Ormai lentamente sembra avviarsi sulla stessa strada anche il Messico con i suoi cinquantamila morti legati al narcotraffico negli ultimi tre anni, il Salvador con il suo indice di omicidi per abitante più alto del mondo e perfino il Venezuela con oltre centomila omicidi commessi nell’ultimo decennio.Nel frattempo si comincia sempre a considerare guerra tipo di guerra che è pur sempre un nuovo tipo di invasione e di devastazione di un territorio anche se non avviene attraverso l’esercito e le armi. Si tratta delle cosiddette «catastrofi naturali» sempre più frequenti che si attribuiscono al riscaldamento del pianeta provocato dall’inquinamento dell’atmosfera ad opera soprattutto dei paesi più ricchi. Il 2010 è stato un anno particolarmente disastroso da questo punto di vista. In Russia si sono avuti 56 mila morti per il terribile caldo estivo, in Pakistan 1.760 morti per le inondazioni di luglio e settembre e in Cina 1.470 vittime per le inondazioni di agosto. In Pakistan l’alluvione dell’Indo si è ripetuta questa estate con due milioni di ettari di coltivazioni distrutte, mentre anche in questi giorni le vittime della inondazione nelle Filippine già si contano a molte centinaia. Il sociologo tedesco Harald Welzer nel suo libro Le guerre climatiche. Per cosa uccideranno gli uomini nel XXI secolo ha spiegato con l’erosione del suolo intorno al Sahara le guerre scoppiate in questa parte dell’Africa nella seconda metà del secolo scorso. D’altra parte anche le rivolte nel Nordafrica che hanno portato alla cosiddetta «primavera araba» sono nate come «rivolte del pane» per la siccità che ha ridotto la produzione locale e per il ricorso alle importazioni in un periodo il cui prezzo dei cereali cresceva enormemente per gli enormi incendi in Russia e le alluvioni in Cina e in Australia. Ormai questa tassa in vite e in natura che si deve pagare all’inquinamento sta già diventando uno scontro a livello mondiale. Già al vertice di Copenhaghen di due anni i paesi poveri chiesero per questi danni enormi ai paesi ricchi un indennizzo di 150 miliardi di dollari.

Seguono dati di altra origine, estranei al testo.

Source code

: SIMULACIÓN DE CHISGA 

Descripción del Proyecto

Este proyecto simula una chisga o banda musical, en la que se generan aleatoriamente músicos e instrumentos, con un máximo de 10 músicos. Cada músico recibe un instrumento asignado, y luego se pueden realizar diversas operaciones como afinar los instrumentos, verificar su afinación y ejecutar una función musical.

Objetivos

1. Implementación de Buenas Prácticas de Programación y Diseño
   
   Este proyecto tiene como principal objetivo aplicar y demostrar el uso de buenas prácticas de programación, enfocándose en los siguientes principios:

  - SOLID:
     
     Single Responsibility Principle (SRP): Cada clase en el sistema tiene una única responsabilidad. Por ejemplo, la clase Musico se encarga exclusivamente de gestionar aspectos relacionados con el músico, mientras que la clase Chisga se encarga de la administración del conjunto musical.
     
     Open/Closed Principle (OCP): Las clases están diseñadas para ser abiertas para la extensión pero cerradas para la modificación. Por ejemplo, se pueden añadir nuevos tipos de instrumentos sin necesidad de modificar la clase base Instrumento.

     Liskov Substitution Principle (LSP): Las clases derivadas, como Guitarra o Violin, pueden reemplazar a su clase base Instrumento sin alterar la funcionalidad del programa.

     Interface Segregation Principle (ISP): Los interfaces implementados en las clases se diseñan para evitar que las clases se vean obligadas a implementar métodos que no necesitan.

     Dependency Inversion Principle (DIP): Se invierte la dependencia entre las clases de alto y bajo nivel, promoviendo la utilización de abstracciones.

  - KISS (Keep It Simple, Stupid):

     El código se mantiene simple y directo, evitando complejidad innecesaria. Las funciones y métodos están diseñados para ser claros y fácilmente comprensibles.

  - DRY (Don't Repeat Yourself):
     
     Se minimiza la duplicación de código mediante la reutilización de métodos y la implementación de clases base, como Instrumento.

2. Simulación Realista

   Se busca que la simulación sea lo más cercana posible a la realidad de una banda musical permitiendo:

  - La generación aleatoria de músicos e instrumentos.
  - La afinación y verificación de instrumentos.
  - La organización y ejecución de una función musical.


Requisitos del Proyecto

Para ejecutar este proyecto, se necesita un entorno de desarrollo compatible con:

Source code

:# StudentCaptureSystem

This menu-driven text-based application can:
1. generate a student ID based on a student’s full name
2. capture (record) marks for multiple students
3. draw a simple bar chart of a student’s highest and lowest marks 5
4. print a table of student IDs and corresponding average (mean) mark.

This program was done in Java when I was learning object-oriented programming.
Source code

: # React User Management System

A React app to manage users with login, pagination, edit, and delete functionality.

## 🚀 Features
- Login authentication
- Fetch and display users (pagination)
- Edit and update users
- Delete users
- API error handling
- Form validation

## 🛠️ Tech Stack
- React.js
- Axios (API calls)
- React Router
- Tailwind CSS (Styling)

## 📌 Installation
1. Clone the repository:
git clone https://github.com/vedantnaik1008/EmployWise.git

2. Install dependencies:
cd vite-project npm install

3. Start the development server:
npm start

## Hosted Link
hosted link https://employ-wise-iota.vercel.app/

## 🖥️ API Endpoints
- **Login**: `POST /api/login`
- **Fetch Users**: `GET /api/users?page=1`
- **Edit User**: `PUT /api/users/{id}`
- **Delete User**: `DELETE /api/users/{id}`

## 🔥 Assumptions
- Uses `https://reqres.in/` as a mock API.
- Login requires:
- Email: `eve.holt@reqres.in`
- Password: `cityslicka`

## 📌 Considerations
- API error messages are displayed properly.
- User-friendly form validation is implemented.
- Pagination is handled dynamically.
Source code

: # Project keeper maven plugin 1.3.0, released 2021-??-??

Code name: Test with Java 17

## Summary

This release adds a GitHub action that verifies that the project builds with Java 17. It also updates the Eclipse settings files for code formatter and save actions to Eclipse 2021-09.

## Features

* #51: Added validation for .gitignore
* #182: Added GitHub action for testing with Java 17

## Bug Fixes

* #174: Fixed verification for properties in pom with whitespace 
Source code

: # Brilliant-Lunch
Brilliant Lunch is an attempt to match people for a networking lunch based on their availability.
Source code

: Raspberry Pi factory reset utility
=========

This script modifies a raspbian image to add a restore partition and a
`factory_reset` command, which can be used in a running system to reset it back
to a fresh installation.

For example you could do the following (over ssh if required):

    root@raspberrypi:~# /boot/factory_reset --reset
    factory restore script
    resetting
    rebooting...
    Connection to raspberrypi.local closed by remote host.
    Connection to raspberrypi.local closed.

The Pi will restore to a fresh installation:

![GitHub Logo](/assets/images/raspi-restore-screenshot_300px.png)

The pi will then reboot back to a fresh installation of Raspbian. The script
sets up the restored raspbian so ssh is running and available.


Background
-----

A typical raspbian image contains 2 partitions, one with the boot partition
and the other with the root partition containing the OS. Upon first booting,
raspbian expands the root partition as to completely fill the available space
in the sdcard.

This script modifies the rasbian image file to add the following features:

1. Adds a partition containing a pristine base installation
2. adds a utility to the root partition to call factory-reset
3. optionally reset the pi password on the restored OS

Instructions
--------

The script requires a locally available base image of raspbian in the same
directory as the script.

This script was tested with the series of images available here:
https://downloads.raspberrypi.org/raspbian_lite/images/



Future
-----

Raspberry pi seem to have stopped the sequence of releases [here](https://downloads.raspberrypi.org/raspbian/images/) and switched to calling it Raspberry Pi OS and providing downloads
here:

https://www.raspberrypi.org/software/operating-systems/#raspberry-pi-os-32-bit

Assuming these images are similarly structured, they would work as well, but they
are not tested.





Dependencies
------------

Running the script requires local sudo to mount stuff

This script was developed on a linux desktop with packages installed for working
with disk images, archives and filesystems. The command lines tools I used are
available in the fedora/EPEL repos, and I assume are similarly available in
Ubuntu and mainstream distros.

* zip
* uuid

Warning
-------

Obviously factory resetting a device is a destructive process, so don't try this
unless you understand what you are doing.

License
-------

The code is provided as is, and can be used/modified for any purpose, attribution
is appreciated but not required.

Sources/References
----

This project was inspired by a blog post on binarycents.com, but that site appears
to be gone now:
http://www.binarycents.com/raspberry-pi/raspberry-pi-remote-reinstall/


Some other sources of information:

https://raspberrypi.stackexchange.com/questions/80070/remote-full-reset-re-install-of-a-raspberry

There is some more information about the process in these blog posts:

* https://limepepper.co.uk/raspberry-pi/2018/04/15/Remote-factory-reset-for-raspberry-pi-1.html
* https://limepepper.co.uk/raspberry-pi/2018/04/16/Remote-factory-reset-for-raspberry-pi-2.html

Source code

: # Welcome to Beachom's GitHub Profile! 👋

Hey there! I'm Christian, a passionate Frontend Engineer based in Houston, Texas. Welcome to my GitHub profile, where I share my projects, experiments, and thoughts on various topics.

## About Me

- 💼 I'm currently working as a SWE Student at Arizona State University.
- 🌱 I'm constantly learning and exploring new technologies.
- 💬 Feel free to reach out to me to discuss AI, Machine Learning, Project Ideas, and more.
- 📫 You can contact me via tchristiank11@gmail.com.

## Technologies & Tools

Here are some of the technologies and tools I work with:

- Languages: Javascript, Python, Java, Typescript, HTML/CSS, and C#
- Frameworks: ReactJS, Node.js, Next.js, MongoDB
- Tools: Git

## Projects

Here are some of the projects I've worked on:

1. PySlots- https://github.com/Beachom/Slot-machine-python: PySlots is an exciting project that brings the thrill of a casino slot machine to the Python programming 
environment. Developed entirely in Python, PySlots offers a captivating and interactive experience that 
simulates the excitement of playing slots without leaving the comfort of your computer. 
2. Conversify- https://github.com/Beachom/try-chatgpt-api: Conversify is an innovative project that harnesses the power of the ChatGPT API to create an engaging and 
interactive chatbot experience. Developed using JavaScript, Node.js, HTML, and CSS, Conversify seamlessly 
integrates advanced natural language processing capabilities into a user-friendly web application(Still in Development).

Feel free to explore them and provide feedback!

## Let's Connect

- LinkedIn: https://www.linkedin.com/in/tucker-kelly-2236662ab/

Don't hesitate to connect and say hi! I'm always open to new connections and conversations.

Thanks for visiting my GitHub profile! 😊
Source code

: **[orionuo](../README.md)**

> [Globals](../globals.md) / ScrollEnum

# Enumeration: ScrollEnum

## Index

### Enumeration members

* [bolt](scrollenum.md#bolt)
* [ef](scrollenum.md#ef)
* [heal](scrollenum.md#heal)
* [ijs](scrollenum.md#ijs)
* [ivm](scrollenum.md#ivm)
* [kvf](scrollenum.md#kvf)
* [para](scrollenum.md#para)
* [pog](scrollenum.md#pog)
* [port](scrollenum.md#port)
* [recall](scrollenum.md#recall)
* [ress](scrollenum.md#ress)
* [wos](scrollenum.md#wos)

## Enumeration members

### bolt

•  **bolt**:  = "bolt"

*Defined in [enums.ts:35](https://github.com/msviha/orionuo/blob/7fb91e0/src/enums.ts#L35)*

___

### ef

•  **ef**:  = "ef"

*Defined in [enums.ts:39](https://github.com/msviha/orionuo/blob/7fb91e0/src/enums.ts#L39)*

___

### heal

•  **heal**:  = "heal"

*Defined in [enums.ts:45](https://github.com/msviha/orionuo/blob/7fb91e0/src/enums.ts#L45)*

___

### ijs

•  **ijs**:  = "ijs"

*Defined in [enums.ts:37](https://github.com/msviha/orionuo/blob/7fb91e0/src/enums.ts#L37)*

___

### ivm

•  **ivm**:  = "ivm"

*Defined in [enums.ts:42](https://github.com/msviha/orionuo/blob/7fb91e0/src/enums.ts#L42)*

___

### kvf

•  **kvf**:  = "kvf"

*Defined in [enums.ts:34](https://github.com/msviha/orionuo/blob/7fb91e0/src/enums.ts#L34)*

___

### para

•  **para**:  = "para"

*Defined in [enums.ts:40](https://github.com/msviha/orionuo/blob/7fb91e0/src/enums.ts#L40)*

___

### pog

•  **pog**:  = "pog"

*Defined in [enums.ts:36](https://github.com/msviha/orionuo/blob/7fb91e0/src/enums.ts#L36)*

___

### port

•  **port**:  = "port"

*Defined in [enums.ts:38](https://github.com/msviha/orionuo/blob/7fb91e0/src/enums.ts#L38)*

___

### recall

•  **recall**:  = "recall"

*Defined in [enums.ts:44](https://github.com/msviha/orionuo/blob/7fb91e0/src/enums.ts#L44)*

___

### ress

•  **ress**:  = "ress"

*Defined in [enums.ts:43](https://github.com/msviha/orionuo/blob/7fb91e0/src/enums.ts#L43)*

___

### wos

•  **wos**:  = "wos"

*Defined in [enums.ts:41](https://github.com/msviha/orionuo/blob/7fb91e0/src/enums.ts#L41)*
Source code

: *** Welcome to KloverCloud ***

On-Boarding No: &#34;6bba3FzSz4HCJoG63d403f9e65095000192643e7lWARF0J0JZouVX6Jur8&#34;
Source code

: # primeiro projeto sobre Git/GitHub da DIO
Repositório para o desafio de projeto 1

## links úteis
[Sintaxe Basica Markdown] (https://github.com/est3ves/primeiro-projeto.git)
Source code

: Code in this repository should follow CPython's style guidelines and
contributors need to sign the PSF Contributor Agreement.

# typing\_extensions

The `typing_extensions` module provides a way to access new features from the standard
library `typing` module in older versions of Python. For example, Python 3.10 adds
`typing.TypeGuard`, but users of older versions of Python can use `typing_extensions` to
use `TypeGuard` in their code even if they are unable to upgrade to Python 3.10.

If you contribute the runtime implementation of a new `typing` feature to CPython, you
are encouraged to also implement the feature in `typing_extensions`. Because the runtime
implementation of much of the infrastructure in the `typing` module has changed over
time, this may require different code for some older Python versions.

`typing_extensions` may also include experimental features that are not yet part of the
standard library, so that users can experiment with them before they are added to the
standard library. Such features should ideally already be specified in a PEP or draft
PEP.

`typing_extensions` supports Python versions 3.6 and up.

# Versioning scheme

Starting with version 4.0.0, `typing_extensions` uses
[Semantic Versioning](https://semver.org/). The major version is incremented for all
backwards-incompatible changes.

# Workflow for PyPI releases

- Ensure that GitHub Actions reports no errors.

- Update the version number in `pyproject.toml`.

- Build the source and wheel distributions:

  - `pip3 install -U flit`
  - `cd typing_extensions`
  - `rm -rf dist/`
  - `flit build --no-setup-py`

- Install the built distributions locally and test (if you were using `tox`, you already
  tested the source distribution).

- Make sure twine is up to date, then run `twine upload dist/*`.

Perfino la crisi economica mondiale in atto può avere conseguenze nella collaborazione e nella coesistenza fra i popoli. Nella stessa Europa citata sempre come grande esempio di oasi di pace degli ultimi sessanta anni non si vede certamente nei confronti della crisi dell’euro la stessa solidarietà che sessanta anni fa condusse Adenauer, Schuman e De Gasperi a mettere in comune l’acciaio e il carbone europeo. Per quanto i paragoni storici siano sempre azzardati qualcuno ha già ricordato che la situazione attuale può ricordare gli Anni Trenta del secolo scorso quando crisi economica e crisi politica coincisero e nell’egoismo generale prevalse la formula «considera il tuo vicino come un miserabile».